◆ **Available data**:
--
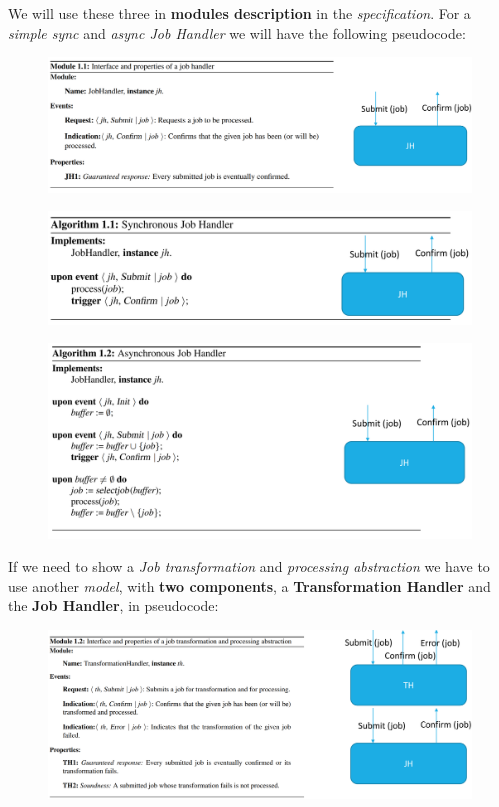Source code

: \documentclass{article}
\begin{document}
We will use these three in \textbf{modules description} in the \emph{specification}. For a \emph{simple sync} and \emph{async Job Handler} we will have the following pseudocode:
\begin{figure}[H]
  \centering
  \includegraphics[scale=0.55, left]{cattura1.png}
\end{figure}
\begin{figure}[H]
  \centering
  \includegraphics[scale=0.55, left]{cattura2.png}
\end{figure}
\begin{figure}[H]
  \centering
  \includegraphics[scale=0.55, left]{cattura3.png}
\end{figure}
\hfill \break
If we need to show a \emph{Job transformation} and \emph{processing abstraction} we have to use another \emph{model}, with \textbf{two components}, a \textbf{Transformation Handler} and the \textbf{Job Handler}, in pseudocode: 
\begin{figure}[H]
  \centering
  \includegraphics[scale=0.48, left]{cattura4.png}
\end{figure}
\end{document}

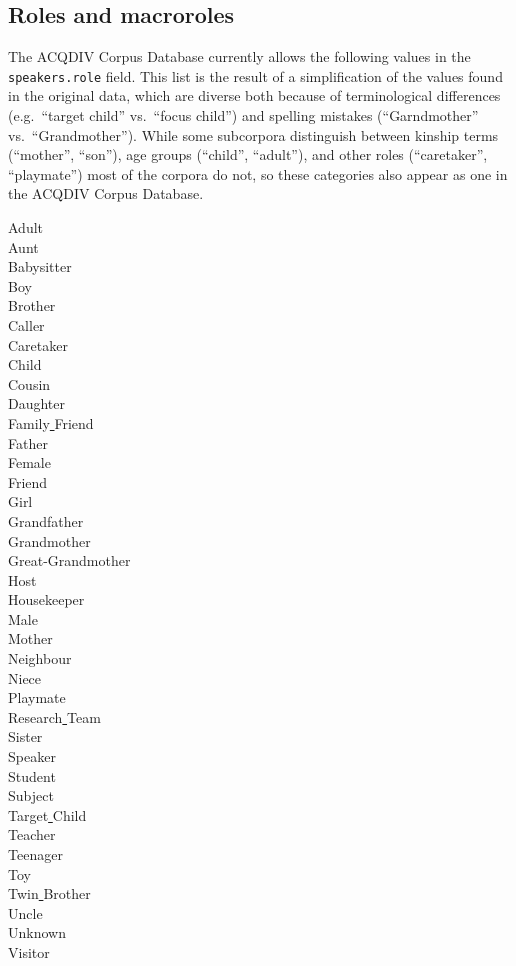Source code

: \documentclass[a4paper, 11pt]{book}
\newcommand{\und}{\underline{{ }}\hspace{0.2mm}}	%
\begin{document}
\subsection{Roles and macroroles}
\label{subsec:Roles and macroroles}

The ACQDIV Corpus Database currently allows the following values in the \texttt{speakers.role} field. This list is the result of a simplification of the values found in the original data, which are diverse both because of terminological differences (e.g.\ “target child” vs.\ “focus child”) and spelling mistakes (“Garndmother” vs.\ “Grandmother”). While some subcorpora distinguish between kinship terms (“mother”, “son”), age groups (“child”, “adult”), and other roles (“caretaker”, “playmate”) most of the corpora do not, so these categories also appear as one in the ACQDIV Corpus Database. 

\begin{multicols}{4}
	\noindent Adult \\
	Aunt \\
	Babysitter \\
	Boy \\
	Brother \\
	Caller \\
	Caretaker \\
	Child \\
	Cousin \\
	Daughter \\
	Family\und Friend \\
	Father \\
	Female \\
	Friend \\
	Girl \\
	Grandfather \\
	Grandmother \\
	Great-Grandmother \\
	Host \\
	Housekeeper \\
	Male \\
	Mother \\
	Neighbour \\
	Niece \\
	Playmate \\
	Research\und Team \\
	Sister \\
	Speaker \\
	Student \\
	Subject \\
	Target\und Child \\
	Teacher \\
	Teenager \\
	Toy \\
	Twin\und Brother \\
	Uncle \\
	Unknown \\
	Visitor \\
\end{multicols}
\end{document}
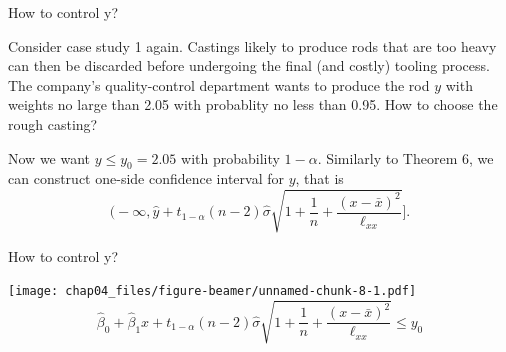 \documentclass[ignorenonframetext,]{beamer}
\begin{document}
\begin{frame}{How to control y?}
\protect\hypertarget{how-to-control-y}{}

Consider case study 1 again. Castings likely to produce rods that are
too heavy can then be discarded before undergoing the final (and costly)
tooling process. The company's quality-control department wants to
produce the rod \(y\) with weights no large than 2.05 with probablity no
less than 0.95. How to choose the rough casting?

Now we want \(y\le y_0=2.05\) with probability \(1-\alpha\). Similarly
to Theorem 6, we can construct one-side confidence interval for \(y\),
that is
\[\bigg(-\infty,\hat y+t_{1-\alpha}(n-2)\hat{\sigma}\sqrt{1+\frac{1}{n}+\frac{(x-\bar x)^2}{\ell_{xx}}}\bigg].\]

\end{frame}

\begin{frame}{How to control y?}
\protect\hypertarget{how-to-control-y-1}{}

\texttt{[image: chap04\_files/figure-beamer/unnamed-chunk-8-1.pdf]}
\[\hat\beta_0+\hat\beta_1x+t_{1-\alpha}(n-2)\hat{\sigma}\sqrt{1+\frac{1}{n}+\frac{(x-\bar x)^2}{\ell_{xx}}}\le y_0\]

\end{frame}
\end{document}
--
◆ **What to produce**:
Print the data word for word and omit the pictures.

◆ **Task response**:
Source code

: \documentclass{article}
\begin{document}
We will use these three in \textbf{modules description} in the \emph{specification}. For a \emph{simple sync} and \emph{async Job Handler} we will have the following pseudocode:
\begin{figure}[H]
  \centering
  \includegraphics[scale=0.55, left]{cattura1.png}
\end{figure}
\begin{figure}[H]
  \centering
  \includegraphics[scale=0.55, left]{cattura2.png}
\end{figure}
\begin{figure}[H]
  \centering
  \includegraphics[scale=0.55, left]{cattura3.png}
\end{figure}
\hfill \break
If we need to show a \emph{Job transformation} and \emph{processing abstraction} we have to use another \emph{model}, with \textbf{two components}, a \textbf{Transformation Handler} and the \textbf{Job Handler}, in pseudocode: 
\begin{figure}[H]
  \centering
  \includegraphics[scale=0.48, left]{cattura4.png}
\end{figure}
\end{document}

Source code

: \documentclass[a4paper, 11pt]{book}
\newcommand{\und}{\underline{{ }}\hspace{0.2mm}}	%
\begin{document}
\subsection{Roles and macroroles}
\label{subsec:Roles and macroroles}

The ACQDIV Corpus Database currently allows the following values in the \texttt{speakers.role} field. This list is the result of a simplification of the values found in the original data, which are diverse both because of terminological differences (e.g.\ “target child” vs.\ “focus child”) and spelling mistakes (“Garndmother” vs.\ “Grandmother”). While some subcorpora distinguish between kinship terms (“mother”, “son”), age groups (“child”, “adult”), and other roles (“caretaker”, “playmate”) most of the corpora do not, so these categories also appear as one in the ACQDIV Corpus Database. 

\begin{multicols}{4}
	\noindent Adult \\
	Aunt \\
	Babysitter \\
	Boy \\
	Brother \\
	Caller \\
	Caretaker \\
	Child \\
	Cousin \\
	Daughter \\
	Family\und Friend \\
	Father \\
	Female \\
	Friend \\
	Girl \\
	Grandfather \\
	Grandmother \\
	Great-Grandmother \\
	Host \\
	Housekeeper \\
	Male \\
	Mother \\
	Neighbour \\
	Niece \\
	Playmate \\
	Research\und Team \\
	Sister \\
	Speaker \\
	Student \\
	Subject \\
	Target\und Child \\
	Teacher \\
	Teenager \\
	Toy \\
	Twin\und Brother \\
	Uncle \\
	Unknown \\
	Visitor \\
\end{multicols}
\end{document}
 \documentclass[ignorenonframetext,]{beamer}
\begin{document}
\begin{frame}{How to control y?}
\protect\hypertarget{how-to-control-y}{}

Consider case study 1 again. Castings likely to produce rods that are
too heavy can then be discarded before undergoing the final (and costly)
tooling process. The company's quality-control department wants to
produce the rod \(y\) with weights no large than 2.05 with probablity no
less than 0.95. How to choose the rough casting?

Now we want \(y\le y_0=2.05\) with probability \(1-\alpha\). Similarly
to Theorem 6, we can construct one-side confidence interval for \(y\),
that is
\[\bigg(-\infty,\hat y+t_{1-\alpha}(n-2)\hat{\sigma}\sqrt{1+\frac{1}{n}+\frac{(x-\bar x)^2}{\ell_{xx}}}\bigg].\]

\end{frame}

\begin{frame}{How to control y?}
\protect\hypertarget{how-to-control-y-1}{}

\texttt{[image: chap04\_files/figure-beamer/unnamed-chunk-8-1.pdf]}
\[\hat\beta_0+\hat\beta_1x+t_{1-\alpha}(n-2)\hat{\sigma}\sqrt{1+\frac{1}{n}+\frac{(x-\bar x)^2}{\ell_{xx}}}\le y_0\]

\end{frame}
\end{document}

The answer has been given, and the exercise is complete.